Dataset excerpts
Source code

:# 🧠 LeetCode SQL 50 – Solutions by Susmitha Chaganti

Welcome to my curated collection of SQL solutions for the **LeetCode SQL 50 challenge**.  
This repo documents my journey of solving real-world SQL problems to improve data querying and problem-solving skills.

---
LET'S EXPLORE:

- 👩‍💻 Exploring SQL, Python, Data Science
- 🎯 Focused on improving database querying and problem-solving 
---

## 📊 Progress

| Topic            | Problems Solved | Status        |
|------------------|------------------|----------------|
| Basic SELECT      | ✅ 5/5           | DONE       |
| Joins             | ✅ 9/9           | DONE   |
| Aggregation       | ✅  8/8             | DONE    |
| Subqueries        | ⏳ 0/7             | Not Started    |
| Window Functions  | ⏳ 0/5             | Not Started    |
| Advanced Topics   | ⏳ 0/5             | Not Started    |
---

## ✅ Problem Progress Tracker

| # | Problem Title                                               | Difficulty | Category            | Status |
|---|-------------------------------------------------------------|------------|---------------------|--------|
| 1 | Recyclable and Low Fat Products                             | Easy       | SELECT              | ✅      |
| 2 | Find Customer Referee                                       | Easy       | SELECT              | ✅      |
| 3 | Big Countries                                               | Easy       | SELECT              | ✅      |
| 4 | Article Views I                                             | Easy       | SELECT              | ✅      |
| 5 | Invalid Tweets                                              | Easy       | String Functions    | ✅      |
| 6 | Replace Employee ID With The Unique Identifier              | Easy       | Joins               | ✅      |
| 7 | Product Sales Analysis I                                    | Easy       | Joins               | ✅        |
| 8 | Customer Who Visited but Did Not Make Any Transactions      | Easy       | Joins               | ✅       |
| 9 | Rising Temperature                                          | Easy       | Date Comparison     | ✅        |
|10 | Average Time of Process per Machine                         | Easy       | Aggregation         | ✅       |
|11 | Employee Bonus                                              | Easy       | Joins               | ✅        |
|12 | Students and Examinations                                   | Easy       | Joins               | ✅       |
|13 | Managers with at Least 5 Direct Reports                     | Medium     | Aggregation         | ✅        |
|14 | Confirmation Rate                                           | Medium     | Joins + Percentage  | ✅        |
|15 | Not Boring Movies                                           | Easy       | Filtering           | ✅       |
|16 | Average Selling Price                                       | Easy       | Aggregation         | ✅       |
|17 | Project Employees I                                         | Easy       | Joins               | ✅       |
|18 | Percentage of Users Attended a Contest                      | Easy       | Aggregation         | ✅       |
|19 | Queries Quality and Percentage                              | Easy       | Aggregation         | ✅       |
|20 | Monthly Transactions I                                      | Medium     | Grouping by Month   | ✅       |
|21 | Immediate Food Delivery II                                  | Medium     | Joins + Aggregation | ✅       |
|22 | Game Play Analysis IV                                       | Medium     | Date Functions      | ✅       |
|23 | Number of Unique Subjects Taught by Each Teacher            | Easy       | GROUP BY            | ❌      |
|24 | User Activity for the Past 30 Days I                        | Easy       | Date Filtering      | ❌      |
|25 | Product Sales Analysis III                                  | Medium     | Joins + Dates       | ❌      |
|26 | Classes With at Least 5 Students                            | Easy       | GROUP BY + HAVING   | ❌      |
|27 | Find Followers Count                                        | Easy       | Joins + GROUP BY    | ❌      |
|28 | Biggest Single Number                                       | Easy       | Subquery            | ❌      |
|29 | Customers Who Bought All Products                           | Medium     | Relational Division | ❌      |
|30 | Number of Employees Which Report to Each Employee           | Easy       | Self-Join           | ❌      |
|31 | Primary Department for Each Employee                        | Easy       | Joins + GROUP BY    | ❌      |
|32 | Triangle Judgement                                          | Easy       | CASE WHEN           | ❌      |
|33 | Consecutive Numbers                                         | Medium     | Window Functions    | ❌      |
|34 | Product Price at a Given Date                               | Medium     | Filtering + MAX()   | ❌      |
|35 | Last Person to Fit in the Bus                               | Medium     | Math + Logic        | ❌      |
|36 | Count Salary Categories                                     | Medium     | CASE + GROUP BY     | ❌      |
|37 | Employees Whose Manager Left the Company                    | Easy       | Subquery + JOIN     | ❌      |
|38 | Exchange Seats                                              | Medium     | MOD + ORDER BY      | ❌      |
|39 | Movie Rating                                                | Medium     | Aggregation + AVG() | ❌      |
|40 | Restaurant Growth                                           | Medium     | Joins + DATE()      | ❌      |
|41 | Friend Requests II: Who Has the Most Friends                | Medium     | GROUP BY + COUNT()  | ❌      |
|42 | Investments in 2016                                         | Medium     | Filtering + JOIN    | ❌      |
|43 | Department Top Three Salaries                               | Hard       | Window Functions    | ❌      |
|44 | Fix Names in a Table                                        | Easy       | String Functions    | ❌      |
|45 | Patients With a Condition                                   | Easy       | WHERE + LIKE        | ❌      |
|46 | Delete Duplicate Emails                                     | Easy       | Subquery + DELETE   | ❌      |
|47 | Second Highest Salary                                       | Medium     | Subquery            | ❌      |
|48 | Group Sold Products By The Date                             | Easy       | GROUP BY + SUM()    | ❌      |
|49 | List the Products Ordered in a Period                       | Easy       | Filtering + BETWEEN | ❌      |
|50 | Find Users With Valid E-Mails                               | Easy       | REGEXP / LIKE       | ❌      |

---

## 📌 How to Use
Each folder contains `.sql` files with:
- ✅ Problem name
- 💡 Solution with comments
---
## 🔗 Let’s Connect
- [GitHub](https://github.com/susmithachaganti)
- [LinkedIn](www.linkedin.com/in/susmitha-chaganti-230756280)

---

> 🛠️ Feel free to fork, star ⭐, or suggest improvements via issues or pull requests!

What is expected
Return only the lines between the one holding "4 | Article" and the one holding "Immediate Food Delivery", inclusive, exactly as they appear above.

Answer to the problem
| 4 | Article Views I                                             | Easy       | SELECT              | ✅      |
| 5 | Invalid Tweets                                              | Easy       | String Functions    | ✅      |
| 6 | Replace Employee ID With The Unique Identifier              | Easy       | Joins               | ✅      |
| 7 | Product Sales Analysis I                                    | Easy       | Joins               | ✅        |
| 8 | Customer Who Visited but Did Not Make Any Transactions      | Easy       | Joins               | ✅       |
| 9 | Rising Temperature                                          | Easy       | Date Comparison     | ✅        |
|10 | Average Time of Process per Machine                         | Easy       | Aggregation         | ✅       |
|11 | Employee Bonus                                              | Easy       | Joins               | ✅        |
|12 | Students and Examinations                                   | Easy       | Joins               | ✅       |
|13 | Managers with at Least 5 Direct Reports                     | Medium     | Aggregation         | ✅        |
|14 | Confirmation Rate                                           | Medium     | Joins + Percentage  | ✅        |
|15 | Not Boring Movies                                           | Easy       | Filtering           | ✅       |
|16 | Average Selling Price                                       | Easy       | Aggregation         | ✅       |
|17 | Project Employees I                                         | Easy       | Joins               | ✅       |
|18 | Percentage of Users Attended a Contest                      | Easy       | Aggregation         | ✅       |
|19 | Queries Quality and Percentage                              | Easy       | Aggregation         | ✅       |
|20 | Monthly Transactions I                                      | Medium     | Grouping by Month   | ✅       |
|21 | Immediate Food Delivery II                                  | Medium     | Joins + Aggregation | ✅       |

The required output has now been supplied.